Александр Кошара Жанровая


Вы здесь: Авторские колонки FantLab > Авторская колонка «slovar06» > Александр Кошара. Жанровая ниша заполняется... заполняется... Белорусская фантастика: бегство от реальности
Поиск статьи:
   расширенный поиск »

Александр Кошара. Жанровая ниша заполняется... заполняется... Белорусская фантастика: бегство от реальности

Статья написана 14 мая 2022 г. 10:51

Видя иной раз на прилавках толстенные фолианты «Весь Булгаков», «Весь Пушкин» или «Полное собрание произведений о Шерлоке Холмсе», невольно представляешь, что этот ряд мог пополнить и том под названием «Белорусская советская фантастика». И даже с уточнением, чтобы лишних вопросов не возникало: «ВСЯ белорусская советская фантастика».

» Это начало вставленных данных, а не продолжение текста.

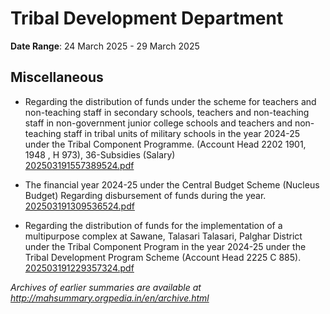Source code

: # Tribal Development Department

**Date Range**: 24 March 2025 - 29 March 2025


## Miscellaneous
- Regarding the distribution of funds under the scheme for teachers and non-teaching staff in secondary schools, teachers and non-teaching staff in non-government junior college schools and teachers and non-teaching staff in tribal units of military schools in the year 2024-25 under the Tribal Component Programme. (Account Head 2202 1901, 1948 , H 973), 36-Subsidies (Salary)\
  [202503191557389524.pdf](https://gr.maharashtra.gov.in/Site/Upload/Government%20Resolutions/English/202503191557389524.pdf)

- The financial year 2024-25 under the Central Budget Scheme (Nucleus                           Budget) Regarding disbursement of funds during the year.\
  [202503191309536524.pdf](https://gr.maharashtra.gov.in/Site/Upload/Government%20Resolutions/English/202503191309536524.pdf)

- Regarding the distribution of funds for the implementation of a multipurpose complex at Sawane, Talasari Talasari, Palghar District under the Tribal Component Program in the year 2024-25 under the Tribal Development Program Scheme (Account Head 2225 C 885).\
  [202503191229357324.pdf](https://gr.maharashtra.gov.in/Site/Upload/Government%20Resolutions/English/202503191229357324.pdf)


*Archives of earlier summaries are available at http://mahsummary.orgpedia.in/en/archive.html*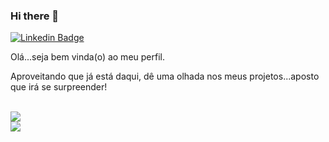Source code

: ### Hi there 👋

[![Linkedin Badge](https://img.shields.io/badge/-crparaizo-blue?style=flat-square&logo=Linkedin&logoColor=white&link=https://www.linkedin.com/in/crparaizo/)](https://www.linkedin.com/in/crparaizo/)

Olá...seja bem vinda(o) ao meu perfil.

Aproveitando que já está daqui, dê uma olhada nos meus projetos...aposto que irá se surpreender!

<br/>
<a href="https://github.com/crparaizo">
  <img src="https://github-readme-stats.vercel.app/api/top-langs/?username=crparaizo&theme=radical&hide=glsl,python" />
</a>
<br/>

<a href="https://github.com/crparaizo">
  <img align="center" src="https://github-readme-stats.vercel.app/api?username=crparaizo&&show_icons=true&theme=radical&count_private=true&include_all_commits=true"
</a>
<br/>


<!--
**crparaizo/crparaizo** is a ✨ _special_ ✨ repository because its `README.md` (this file) appears on your GitHub profile.

Here are some ideas to get you started:

- 🔭 I’m currently working on ...
- 🌱 I’m currently learning ...
- 👯 I’m looking to collaborate on ...
- 🤔 I’m looking for help with ...
- 💬 Ask me about ...
- 📫 How to reach me: ...
- 😄 Pronouns: ...
- ⚡ Fun fact: ...
-->

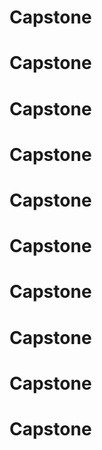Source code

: # Capstone
# Capstone
# Capstone
# Capstone
# Capstone
# Capstone
# Capstone
# Capstone
# Capstone
# Capstone
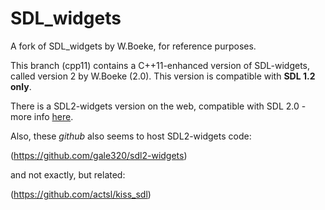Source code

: # SDL_widgets

A fork of SDL_widgets by W.Boeke, for reference purposes. 

This branch (cpp11) contains a C++11-enhanced version of SDL-widgets, called version 2 by W.Boeke (2.0). This version is compatible with **SDL 1.2 only**.

There is a SDL2-widgets version on the web, compatible with SDL 2.0 - more info [here](http://members.chello.nl/w.boeke/SDL-widgets/).

Also, these *github* also seems to host SDL2-widgets code:

(https://github.com/gale320/sdl2-widgets)

and not exactly, but related:

(https://github.com/actsl/kiss_sdl)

Считанное количество авторов и считанное количество книг — вот вклад белорусов в мировую фантастику. Отчего так скромно? Есть тому объяснение?

Пожалуй, начать можно с того, что белорусская литература в современном её понимании очень молода, ей от силы полторы сотни лет. Возрождали её люди образованные, но так как основной носитель языка — крестьянин — грамотностью похвастаться не мог, то и темы чаще брались из тех, что ему, крестьянину, близки. Стихи и рассказы о тяжкой доле, из года в год повторяющиеся «Пан сахі і касы» и «Пяць лыжак зацiрки»; изначально белорусская литература была слишком близка к земным заботам, не было времени витать в небесных высях. Краткий расцвет в 20-е годы прошлого века ничего принципиально не изменил, крестьянин по-прежнему остался главным персонажем, разве что добавляются коллизии, связанные с советской властью, гражданской войной и коллективизацией. Потом национальное возрождение заливают кровью — интеллигенция уничтожена или выслана на стройки коммунизма, крестьянство раскулачено, носителей языка стало на сотни тысяч меньше. Потом война, и на долгие годы главными героями становятся партизаны — т.е. опять-таки крестьяне, защищающие родину от оккупантов.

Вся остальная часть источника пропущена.